Hi, I'm an intern from INTECSEA. I would just like to ask, why is vertical separator more preferred when the inlet fluid has a high gas/liquid ratio? On the other hand, why is horizontal separator preferred for fluid with high liquid volume or sluggish flow? I noticed that many standards only give these recommendations without providing any reason. Thanks alot for your help!

[Dacs]

Horizontal separators tend to have a larger liquid holdup and this is preferred if you expect a higher volume of liquid in your feed whereas a vertical separator is preferred if you have a smaller liquid holdup expected.

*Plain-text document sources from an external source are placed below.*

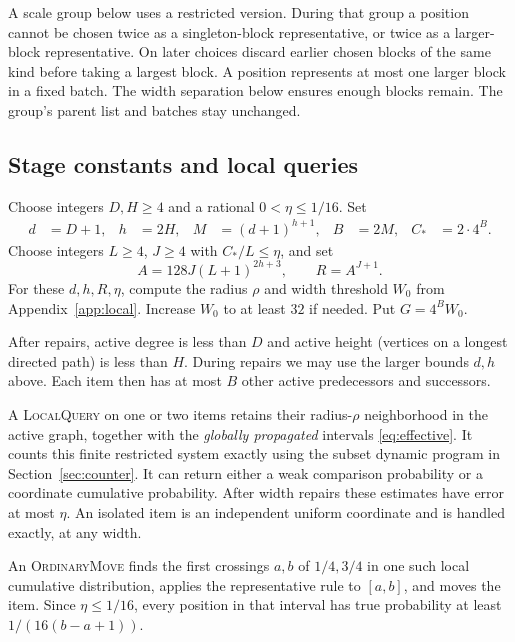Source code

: A scale group below uses a restricted version. During that group a position
cannot be chosen twice as a singleton-block representative, or twice as a
larger-block representative. On later choices discard earlier chosen blocks
of the same kind before taking a largest block. A position represents at
most one larger block in a fixed batch. The width separation below ensures
enough blocks remain. The group's parent list and batches stay unchanged.

\subsection{Stage constants and local queries}
\label{sec:constants}

Choose integers $D,H\geq4$ and a rational $0<\eta\leq1/16$. Set
\begin{align}
d&=D+1,&h&=2H,& M&=(d+1)^{h+1},&
B&=2M,& C_*&=2\cdot4^B .
\label{eq:base-parameters}
\end{align}
Choose integers $L\geq4$, $J\geq4$ with $C_*/L\leq\eta$, and set
\begin{equation}
A=128J(L+1)^{2h+3},\qquad R=A^{J+1}.
\label{eq:scale-parameters}
\end{equation}
For these $d,h,R,\eta$, compute the radius $\rho$ and width threshold $W_0$
from Appendix~\ref{app:local}. Increase $W_0$ to at least $32$ if needed.
Put $G=4^B W_0$.

After repairs, active degree is less than $D$ and active height (vertices
on a longest directed path) is less than $H$. During repairs we may use
the larger bounds $d,h$ above. Each item then has at most $B$ other active
predecessors and successors.

A \textsc{LocalQuery} on one or two items retains their radius-$\rho$
neighborhood in the active graph, together with the \emph{globally
propagated} intervals \eqref{eq:effective}. It counts this finite restricted
system exactly using the subset dynamic program in
Section~\ref{sec:counter}. It can return either a weak comparison probability
or a coordinate cumulative probability. After width repairs these estimates
have error at most $\eta$. An isolated item is an independent uniform
coordinate and is handled exactly, at any width.

An \textsc{OrdinaryMove} finds the first crossings $a,b$ of $1/4,3/4$
in one such local cumulative distribution, applies the representative rule
to $[a,b]$, and moves the item. Since $\eta\leq1/16$, every position in
that interval has true probability at least $1/(16(b-a+1))$.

It's not really set in stone whenever choosing a vertical or horizontal drum since both can be used (if properly designed as such).

[Choppy]

Hi Dacs, thanks for your reply!

I get what you mean. Is there any possibility that the dimension/shape of a vertical separator actually eases the G/L separation?

Btw, I've read somewhere that in a vertical separator, the large volume of gas rising up actually hinders the liquid droplets from falling down. Now wouldn't that kinda contradict the recommendation?

[Dacs]

You have to look at these considerations independently: (1) Vapor-Liquid Disengagement Velocity and (2) Liquid Holdup.

For (1), you have to consider how the vessel is being sized. What drives your diameter size is the requirement of meeting the disengagement velocity of the particle of a certain size (depending on your service, may range from 150 to 600 mm). For (2), in case of a vertical vessel, it's good engineering practice to use a length/diameter ratio of 3 to 5.

If you look at this, your velocity requirement will drive your vessel diameter, in which will fix the vessel height, which also fix the maximum liquid holdup your vessel can hold.

So in cases you have a larger volume of liquid flow such that your resulting vessel L/D may exceed the usual design practice (larger than 5), then the consideration of a horizontal vessel is warranted.

Btw, I've read somewhere that in a vertical separator, the large volume of gas rising up actually hinders the liquid droplets from falling down.

This will hold true if the volume of gas will cause the velocity inside the drum to increase beyond the disengagement velocity. In this case you either (1) relax the minimum particle diameter disengaged by increasing it, which basically means more liquid entrainment in vapor stream (2) lower the feed flowrate or (3) replace the vessel with a bigger diameter.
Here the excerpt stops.